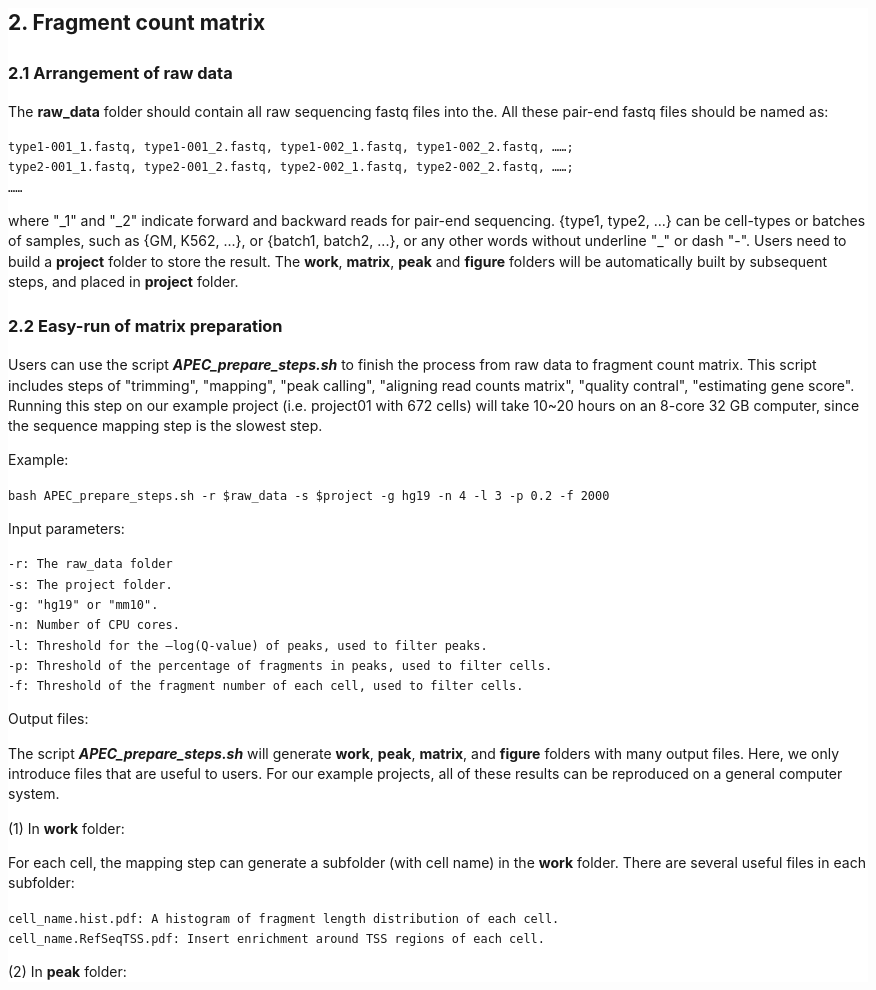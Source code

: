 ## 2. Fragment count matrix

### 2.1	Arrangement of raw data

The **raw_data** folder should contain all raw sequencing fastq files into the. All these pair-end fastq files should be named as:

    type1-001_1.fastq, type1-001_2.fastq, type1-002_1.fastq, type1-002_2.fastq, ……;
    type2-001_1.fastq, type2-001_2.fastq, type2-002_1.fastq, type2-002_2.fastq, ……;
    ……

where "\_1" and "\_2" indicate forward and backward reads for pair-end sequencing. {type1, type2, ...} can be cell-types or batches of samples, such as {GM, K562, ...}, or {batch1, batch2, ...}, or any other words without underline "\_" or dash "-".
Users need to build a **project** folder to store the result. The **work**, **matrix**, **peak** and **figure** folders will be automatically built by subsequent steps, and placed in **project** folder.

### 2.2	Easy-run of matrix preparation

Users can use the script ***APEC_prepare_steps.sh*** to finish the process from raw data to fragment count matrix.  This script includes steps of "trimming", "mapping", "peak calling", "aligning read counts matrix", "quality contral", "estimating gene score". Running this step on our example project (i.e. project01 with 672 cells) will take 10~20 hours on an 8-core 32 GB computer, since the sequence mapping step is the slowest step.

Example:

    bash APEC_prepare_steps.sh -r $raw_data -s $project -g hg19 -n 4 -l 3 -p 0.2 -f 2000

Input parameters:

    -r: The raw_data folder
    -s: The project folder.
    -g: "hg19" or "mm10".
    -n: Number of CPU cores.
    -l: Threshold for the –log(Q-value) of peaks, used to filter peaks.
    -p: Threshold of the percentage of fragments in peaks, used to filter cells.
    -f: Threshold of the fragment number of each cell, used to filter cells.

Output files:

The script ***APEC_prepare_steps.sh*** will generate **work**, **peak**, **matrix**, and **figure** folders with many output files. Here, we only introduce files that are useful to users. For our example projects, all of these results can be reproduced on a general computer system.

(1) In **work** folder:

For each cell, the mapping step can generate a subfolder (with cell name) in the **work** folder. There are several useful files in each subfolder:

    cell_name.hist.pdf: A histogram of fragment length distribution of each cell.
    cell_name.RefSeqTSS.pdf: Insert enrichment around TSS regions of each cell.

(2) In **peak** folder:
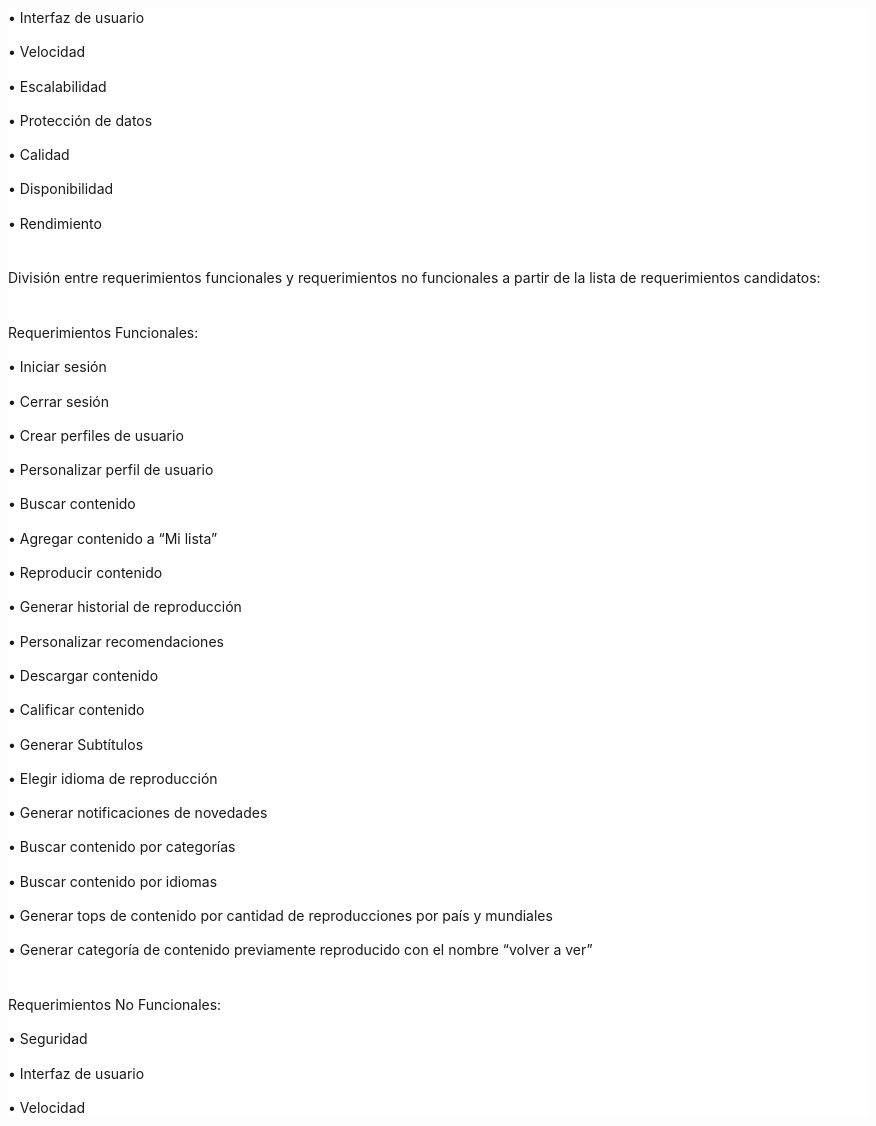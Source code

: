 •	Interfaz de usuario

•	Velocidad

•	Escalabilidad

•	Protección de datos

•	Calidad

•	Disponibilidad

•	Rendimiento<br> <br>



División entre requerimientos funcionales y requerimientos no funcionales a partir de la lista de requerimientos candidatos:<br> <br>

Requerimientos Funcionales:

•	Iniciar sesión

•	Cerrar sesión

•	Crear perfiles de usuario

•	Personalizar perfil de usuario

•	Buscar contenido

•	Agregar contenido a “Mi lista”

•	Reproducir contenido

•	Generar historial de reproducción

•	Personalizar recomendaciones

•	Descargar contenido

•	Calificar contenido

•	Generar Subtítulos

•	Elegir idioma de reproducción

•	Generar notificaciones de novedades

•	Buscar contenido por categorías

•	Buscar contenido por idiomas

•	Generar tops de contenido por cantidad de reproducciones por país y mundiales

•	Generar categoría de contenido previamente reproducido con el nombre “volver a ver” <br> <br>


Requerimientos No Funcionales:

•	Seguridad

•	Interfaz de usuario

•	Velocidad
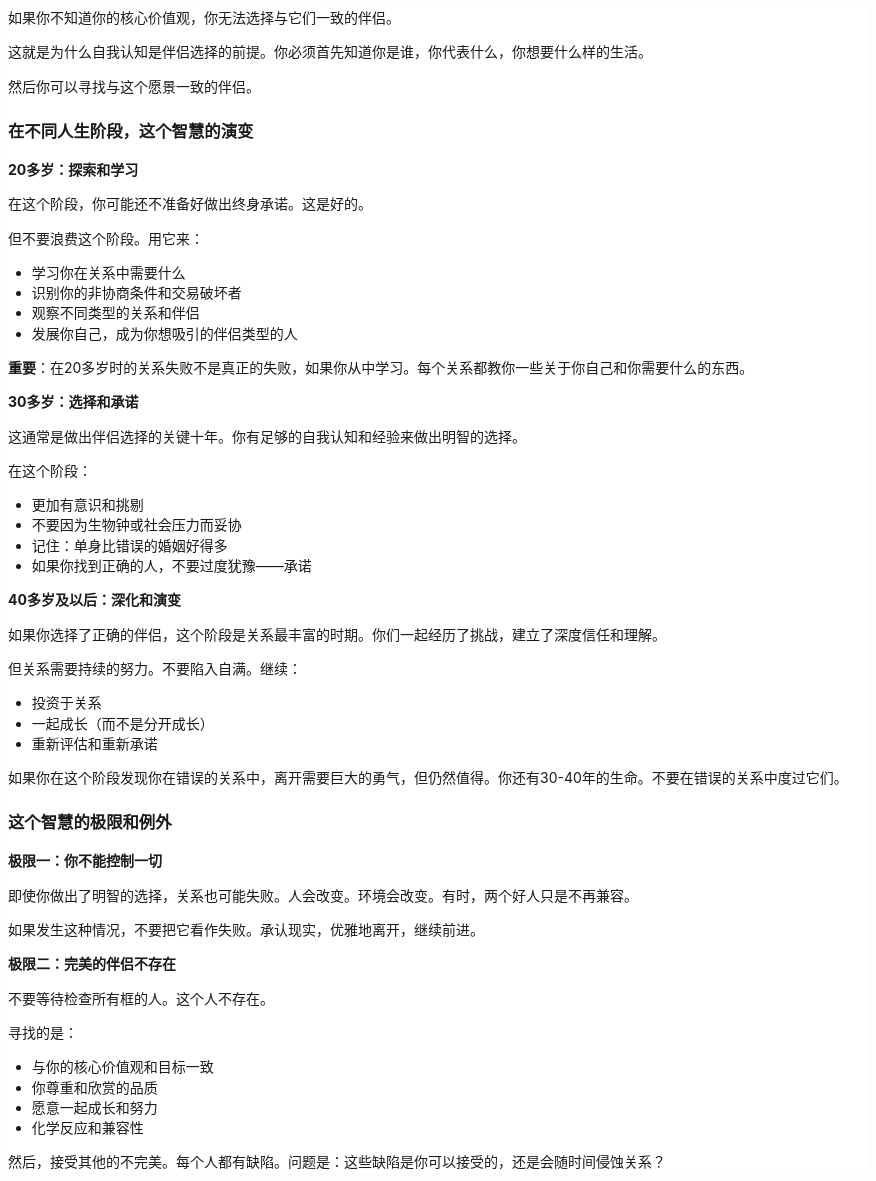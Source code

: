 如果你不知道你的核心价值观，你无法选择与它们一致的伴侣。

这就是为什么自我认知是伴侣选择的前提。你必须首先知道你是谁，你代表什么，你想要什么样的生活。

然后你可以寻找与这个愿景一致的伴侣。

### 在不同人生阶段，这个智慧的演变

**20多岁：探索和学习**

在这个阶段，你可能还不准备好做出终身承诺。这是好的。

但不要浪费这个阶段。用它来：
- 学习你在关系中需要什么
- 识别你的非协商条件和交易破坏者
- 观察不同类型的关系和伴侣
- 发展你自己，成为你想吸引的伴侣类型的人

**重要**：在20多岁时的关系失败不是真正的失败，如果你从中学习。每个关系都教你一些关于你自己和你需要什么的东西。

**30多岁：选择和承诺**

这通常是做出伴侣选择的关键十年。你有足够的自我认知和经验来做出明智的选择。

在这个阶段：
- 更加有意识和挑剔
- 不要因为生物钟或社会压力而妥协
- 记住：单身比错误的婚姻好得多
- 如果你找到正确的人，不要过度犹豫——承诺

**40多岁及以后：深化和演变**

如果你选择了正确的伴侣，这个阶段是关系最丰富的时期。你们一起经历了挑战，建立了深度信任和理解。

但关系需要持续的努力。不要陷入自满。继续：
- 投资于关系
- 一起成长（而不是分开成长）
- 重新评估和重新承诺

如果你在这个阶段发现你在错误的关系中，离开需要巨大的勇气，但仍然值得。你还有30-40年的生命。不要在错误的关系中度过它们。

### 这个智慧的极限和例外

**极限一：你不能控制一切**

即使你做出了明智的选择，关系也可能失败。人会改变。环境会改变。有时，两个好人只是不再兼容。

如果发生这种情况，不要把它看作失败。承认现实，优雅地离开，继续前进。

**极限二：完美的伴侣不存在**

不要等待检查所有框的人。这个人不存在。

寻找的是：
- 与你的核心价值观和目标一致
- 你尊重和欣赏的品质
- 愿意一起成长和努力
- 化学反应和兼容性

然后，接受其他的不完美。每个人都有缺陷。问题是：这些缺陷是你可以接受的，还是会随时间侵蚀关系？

+===+

» WHAT IS EXPECTED: Find each line holding the string "Generar" in the listing above, then copy it.

» SOLUTION:
•	Generar historial de reproducción
•	Generar Subtítulos
•	Generar notificaciones de novedades
•	Generar tops de contenido por cantidad de reproducciones por país y mundiales
•	Generar categoría de contenido previamente reproducido con el nombre “volver a ver” <br> <br>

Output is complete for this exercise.